## TASK MATERIAL
——

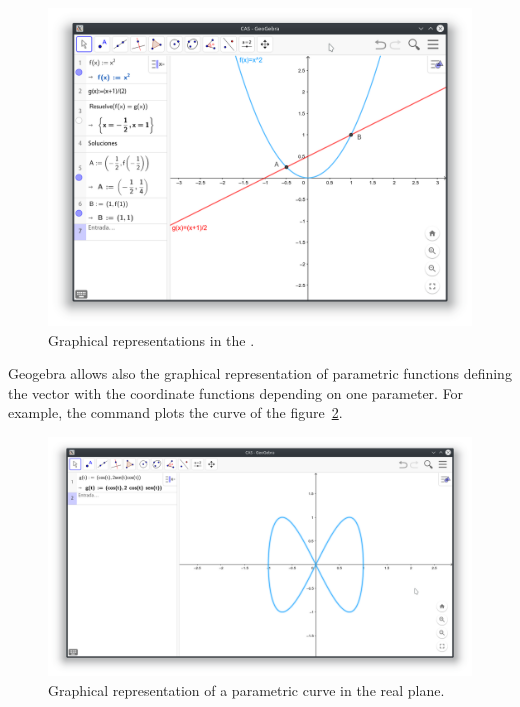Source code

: \begin{figure}[h!]
\begin{center}
\includegraphics[width=\textwidth]{img/introduction/graphic-view}
\caption{Graphical representations in the .} \label{g:graphics-view}
\end{center}
\end{figure}

Geogebra allows also the graphical representation of parametric functions defining the vector with the coordinate functions depending on one parameter.
For example, the command  plots the curve of the figure~\ref{g:parametric-curve}.

\begin{figure}[h!]
\begin{center}
\includegraphics[width=\textwidth]{img/introduction/parametric-curve}
\caption{Graphical representation of a parametric curve in the real plane.} \label{g:parametric-curve}
\end{center}
\end{figure}

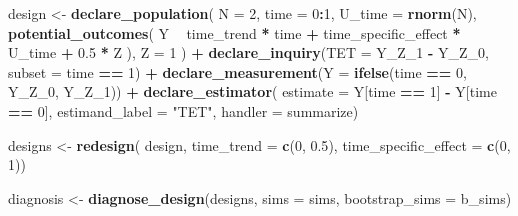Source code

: \documentclass[
]{article}
\newenvironment{Shaded}{\begin{snugshade}}{\end{snugshade}}
\newcommand{\DataTypeTok}[1]{\textcolor[rgb]{0.13,0.29,0.53}{#1}}
\newcommand{\DecValTok}[1]{\textcolor[rgb]{0.00,0.00,0.81}{#1}}
\newcommand{\FloatTok}[1]{\textcolor[rgb]{0.00,0.00,0.81}{#1}}
\newcommand{\KeywordTok}[1]{\textcolor[rgb]{0.13,0.29,0.53}{\textbf{#1}}}
\newcommand{\NormalTok}[1]{#1}
\newcommand{\OperatorTok}[1]{\textcolor[rgb]{0.81,0.36,0.00}{\textbf{#1}}}
\newcommand{\StringTok}[1]{\textcolor[rgb]{0.31,0.60,0.02}{#1}}
\begin{document}
\begin{Shaded}
\begin{Highlighting}[]
\NormalTok{design <-}\StringTok{ }
\StringTok{  }\KeywordTok{declare_population}\NormalTok{(}
    \DataTypeTok{N =} \DecValTok{2}\NormalTok{, }
    \DataTypeTok{time =} \DecValTok{0}\OperatorTok{:}\DecValTok{1}\NormalTok{,}
    \DataTypeTok{U_time =} \KeywordTok{rnorm}\NormalTok{(N),}
    \KeywordTok{potential_outcomes}\NormalTok{(}
\NormalTok{      Y }\OperatorTok{~}\StringTok{ }\NormalTok{time_trend }\OperatorTok{*}\StringTok{ }\NormalTok{time }\OperatorTok{+}\StringTok{ }\NormalTok{time_specific_effect }\OperatorTok{*}\StringTok{ }\NormalTok{U_time }\OperatorTok{+}\StringTok{ }\FloatTok{0.5} \OperatorTok{*}\StringTok{ }\NormalTok{Z}
\NormalTok{    ),}
    \DataTypeTok{Z =} \DecValTok{1}
\NormalTok{  ) }\OperatorTok{+}\StringTok{ }
\StringTok{  }\KeywordTok{declare_inquiry}\NormalTok{(}\DataTypeTok{TET =}\NormalTok{ Y_Z_}\DecValTok{1} \OperatorTok{-}\StringTok{ }\NormalTok{Y_Z_}\DecValTok{0}\NormalTok{, }\DataTypeTok{subset =}\NormalTok{ time }\OperatorTok{==}\StringTok{ }\DecValTok{1}\NormalTok{) }\OperatorTok{+}\StringTok{ }
\StringTok{  }\KeywordTok{declare_measurement}\NormalTok{(}\DataTypeTok{Y =} \KeywordTok{ifelse}\NormalTok{(time }\OperatorTok{==}\StringTok{ }\DecValTok{0}\NormalTok{, Y_Z_}\DecValTok{0}\NormalTok{, Y_Z_}\DecValTok{1}\NormalTok{)) }\OperatorTok{+}\StringTok{ }
\StringTok{  }\KeywordTok{declare_estimator}\NormalTok{(}
    \DataTypeTok{estimate =}\NormalTok{ Y[time }\OperatorTok{==}\StringTok{ }\DecValTok{1}\NormalTok{] }\OperatorTok{-}\StringTok{ }\NormalTok{Y[time }\OperatorTok{==}\StringTok{ }\DecValTok{0}\NormalTok{], }
    \DataTypeTok{estimand_label =} \StringTok{"TET"}\NormalTok{, }\DataTypeTok{handler =}\NormalTok{ summarize)}

\NormalTok{designs <-}\StringTok{ }\KeywordTok{redesign}\NormalTok{(}
\NormalTok{  design, }\DataTypeTok{time_trend =} \KeywordTok{c}\NormalTok{(}\DecValTok{0}\NormalTok{, }\FloatTok{0.5}\NormalTok{), }\DataTypeTok{time_specific_effect =} \KeywordTok{c}\NormalTok{(}\DecValTok{0}\NormalTok{, }\DecValTok{1}\NormalTok{))}
\end{Highlighting}
\end{Shaded}

\begin{Shaded}
\begin{Highlighting}[]
\NormalTok{diagnosis <-}\StringTok{ }\KeywordTok{diagnose_design}\NormalTok{(designs, }\DataTypeTok{sims =}\NormalTok{ sims, }\DataTypeTok{bootstrap_sims =}\NormalTok{ b_sims)}
\end{Highlighting}
\end{Shaded}
\end{document}
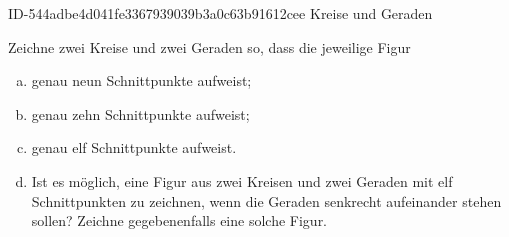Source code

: \begin{exercise}
      {ID-544adbe4d041fe3367939039b3a0c63b91612cee}
      {Kreise und Geraden}
  \ifproblem\problem\par
    Zeichne zwei Kreise und zwei Geraden so, dass die jeweilige Figur
    \begin{enumerate}[a)]
      \item genau neun Schnittpunkte aufweist;
      \item genau zehn Schnittpunkte aufweist;
      \item genau elf Schnittpunkte aufweist.
      \item Ist es möglich, eine Figur aus zwei Kreisen und zwei Geraden mit elf
            Schnittpunkten zu zeichnen, wenn die Geraden senkrecht aufeinander
            stehen sollen? Zeichne gegebenenfalls eine solche Figur.
    \end{enumerate}
  \fi
\end{exercise}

——

Return the full set of lines above word for word and with no pictures.

Source code

: \begin{figure}[h!]
\begin{center}
\includegraphics[width=\textwidth]{img/introduction/graphic-view}
\caption{Graphical representations in the .} \label{g:graphics-view}
\end{center}
\end{figure}

Geogebra allows also the graphical representation of parametric functions defining the vector with the coordinate functions depending on one parameter.
For example, the command  plots the curve of the figure~\ref{g:parametric-curve}.

\begin{figure}[h!]
\begin{center}
\includegraphics[width=\textwidth]{img/introduction/parametric-curve}
\caption{Graphical representation of a parametric curve in the real plane.} \label{g:parametric-curve}
\end{center}
\end{figure}

Source code

: \documentclass[
]{article}
\newenvironment{Shaded}{\begin{snugshade}}{\end{snugshade}}
\newcommand{\DataTypeTok}[1]{\textcolor[rgb]{0.13,0.29,0.53}{#1}}
\newcommand{\DecValTok}[1]{\textcolor[rgb]{0.00,0.00,0.81}{#1}}
\newcommand{\FloatTok}[1]{\textcolor[rgb]{0.00,0.00,0.81}{#1}}
\newcommand{\KeywordTok}[1]{\textcolor[rgb]{0.13,0.29,0.53}{\textbf{#1}}}
\newcommand{\NormalTok}[1]{#1}
\newcommand{\OperatorTok}[1]{\textcolor[rgb]{0.81,0.36,0.00}{\textbf{#1}}}
\newcommand{\StringTok}[1]{\textcolor[rgb]{0.31,0.60,0.02}{#1}}
\begin{document}
\begin{Shaded}
\begin{Highlighting}[]
\NormalTok{design <-}\StringTok{ }
\StringTok{  }\KeywordTok{declare_population}\NormalTok{(}
    \DataTypeTok{N =} \DecValTok{2}\NormalTok{, }
    \DataTypeTok{time =} \DecValTok{0}\OperatorTok{:}\DecValTok{1}\NormalTok{,}
    \DataTypeTok{U_time =} \KeywordTok{rnorm}\NormalTok{(N),}
    \KeywordTok{potential_outcomes}\NormalTok{(}
\NormalTok{      Y }\OperatorTok{~}\StringTok{ }\NormalTok{time_trend }\OperatorTok{*}\StringTok{ }\NormalTok{time }\OperatorTok{+}\StringTok{ }\NormalTok{time_specific_effect }\OperatorTok{*}\StringTok{ }\NormalTok{U_time }\OperatorTok{+}\StringTok{ }\FloatTok{0.5} \OperatorTok{*}\StringTok{ }\NormalTok{Z}
\NormalTok{    ),}
    \DataTypeTok{Z =} \DecValTok{1}
\NormalTok{  ) }\OperatorTok{+}\StringTok{ }
\StringTok{  }\KeywordTok{declare_inquiry}\NormalTok{(}\DataTypeTok{TET =}\NormalTok{ Y_Z_}\DecValTok{1} \OperatorTok{-}\StringTok{ }\NormalTok{Y_Z_}\DecValTok{0}\NormalTok{, }\DataTypeTok{subset =}\NormalTok{ time }\OperatorTok{==}\StringTok{ }\DecValTok{1}\NormalTok{) }\OperatorTok{+}\StringTok{ }
\StringTok{  }\KeywordTok{declare_measurement}\NormalTok{(}\DataTypeTok{Y =} \KeywordTok{ifelse}\NormalTok{(time }\OperatorTok{==}\StringTok{ }\DecValTok{0}\NormalTok{, Y_Z_}\DecValTok{0}\NormalTok{, Y_Z_}\DecValTok{1}\NormalTok{)) }\OperatorTok{+}\StringTok{ }
\StringTok{  }\KeywordTok{declare_estimator}\NormalTok{(}
    \DataTypeTok{estimate =}\NormalTok{ Y[time }\OperatorTok{==}\StringTok{ }\DecValTok{1}\NormalTok{] }\OperatorTok{-}\StringTok{ }\NormalTok{Y[time }\OperatorTok{==}\StringTok{ }\DecValTok{0}\NormalTok{], }
    \DataTypeTok{estimand_label =} \StringTok{"TET"}\NormalTok{, }\DataTypeTok{handler =}\NormalTok{ summarize)}

\NormalTok{designs <-}\StringTok{ }\KeywordTok{redesign}\NormalTok{(}
\NormalTok{  design, }\DataTypeTok{time_trend =} \KeywordTok{c}\NormalTok{(}\DecValTok{0}\NormalTok{, }\FloatTok{0.5}\NormalTok{), }\DataTypeTok{time_specific_effect =} \KeywordTok{c}\NormalTok{(}\DecValTok{0}\NormalTok{, }\DecValTok{1}\NormalTok{))}
\end{Highlighting}
\end{Shaded}

\begin{Shaded}
\begin{Highlighting}[]
\NormalTok{diagnosis <-}\StringTok{ }\KeywordTok{diagnose_design}\NormalTok{(designs, }\DataTypeTok{sims =}\NormalTok{ sims, }\DataTypeTok{bootstrap_sims =}\NormalTok{ b_sims)}
\end{Highlighting}
\end{Shaded}
\end{document}
Source code

: \begin{exercise}
      {ID-544adbe4d041fe3367939039b3a0c63b91612cee}
      {Kreise und Geraden}
  \ifproblem\problem\par
    Zeichne zwei Kreise und zwei Geraden so, dass die jeweilige Figur
    \begin{enumerate}[a)]
      \item genau neun Schnittpunkte aufweist;
      \item genau zehn Schnittpunkte aufweist;
      \item genau elf Schnittpunkte aufweist.
      \item Ist es möglich, eine Figur aus zwei Kreisen und zwei Geraden mit elf
            Schnittpunkten zu zeichnen, wenn die Geraden senkrecht aufeinander
            stehen sollen? Zeichne gegebenenfalls eine solche Figur.
    \end{enumerate}
  \fi
\end{exercise}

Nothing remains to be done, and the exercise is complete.